Semoga kamu juga berjuang untuk menjadi seorang Rootsman!
Lihat
apa yang dilakukan oleh Bonny Lanny di channel YouTube miliknya: https://www.youtube.com/channel/UCS30_Tg9XsLsX1R_uH56FBw
Kunjungi
juga dokumenter singkat mengenai Bonny Lanny oleh Papuan Voices:
Translated by: Jerry Fakdawer
----------------------------------
I was a big fan of this man’s songs growing up, especially
his hit song that rings throughout the Baliem valley to this day which says “O
Wamena... wim awok egarek ma, agamua… wam abok egarekma. Elasi aput wim hule,
wam hule O Wamena… netai palikmo”. This is a song of yearning to be in the
Baliem valley in which this song says there are always celebrations and pig
feasts and the smoke from the “Bakar Batu” fires can be seen from one end of
the valley to the other.
Just like the smoke seen throughout
the valley that his song speaks about, Bonny Lanny’s music has also made a visible
impact on the Valley with his traditional music. Bonny, who was raised on the
outskirts of Wamena, grew up speaking the local Dani language and singing the
tribal songs and chants. At a young age, he fell in love with music and spent much
of his time singing and chanting with his friends. He only started making music
though once he went to college in the coastal city of Jayapur. His vision was
to create something for his people that would give the Dani pride in their
culture, but he had no background in music nor any experience with recording.

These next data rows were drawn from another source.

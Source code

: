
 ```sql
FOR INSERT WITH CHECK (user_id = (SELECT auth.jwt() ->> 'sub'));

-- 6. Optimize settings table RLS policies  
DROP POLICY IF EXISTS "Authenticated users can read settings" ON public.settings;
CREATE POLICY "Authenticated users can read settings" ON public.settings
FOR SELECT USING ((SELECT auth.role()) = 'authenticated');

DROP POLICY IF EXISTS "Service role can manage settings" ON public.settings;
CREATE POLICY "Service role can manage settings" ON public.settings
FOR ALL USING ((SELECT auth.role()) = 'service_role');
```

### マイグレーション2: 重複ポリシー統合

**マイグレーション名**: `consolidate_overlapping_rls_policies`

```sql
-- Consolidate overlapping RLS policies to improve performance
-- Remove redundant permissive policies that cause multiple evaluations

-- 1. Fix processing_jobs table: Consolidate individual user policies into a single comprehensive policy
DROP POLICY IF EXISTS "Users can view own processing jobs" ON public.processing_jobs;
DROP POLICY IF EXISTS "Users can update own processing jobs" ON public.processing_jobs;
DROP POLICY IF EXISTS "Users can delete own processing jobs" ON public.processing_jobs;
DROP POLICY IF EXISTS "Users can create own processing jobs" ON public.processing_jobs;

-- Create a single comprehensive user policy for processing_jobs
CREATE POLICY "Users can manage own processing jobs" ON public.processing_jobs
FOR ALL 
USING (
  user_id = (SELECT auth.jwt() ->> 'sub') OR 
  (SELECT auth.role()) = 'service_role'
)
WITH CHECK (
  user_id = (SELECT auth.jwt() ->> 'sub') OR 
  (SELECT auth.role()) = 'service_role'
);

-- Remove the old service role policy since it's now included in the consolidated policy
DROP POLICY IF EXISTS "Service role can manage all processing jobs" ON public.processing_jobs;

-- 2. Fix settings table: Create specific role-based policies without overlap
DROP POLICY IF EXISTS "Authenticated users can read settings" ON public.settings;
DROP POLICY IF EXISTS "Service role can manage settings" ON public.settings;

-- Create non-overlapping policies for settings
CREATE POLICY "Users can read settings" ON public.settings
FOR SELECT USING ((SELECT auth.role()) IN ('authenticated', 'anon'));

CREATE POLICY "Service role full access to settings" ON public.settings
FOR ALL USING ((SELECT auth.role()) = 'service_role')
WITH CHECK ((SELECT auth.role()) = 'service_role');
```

He knew however that to make music he had to have a keyboard a guitar and a
mic. For one year he saved up until he was finally able to purchase the
equipment he needed. For another year he experimented with his keyboard until
he was able to play and create melodies that could be the structure for a song.
His style, which resembles music
from the Central Highlands of Papua New Guinea, incorporates traditional
harmonies and instruments with a contemporary Reggae style. Through his natural
musical gifting and self-taught ability, he has created amazing music that the
Dani can call their own. Today he has become an icon of cultural preservation
in the Central Highlands and, as I have seen, the epitome of a Rootsman.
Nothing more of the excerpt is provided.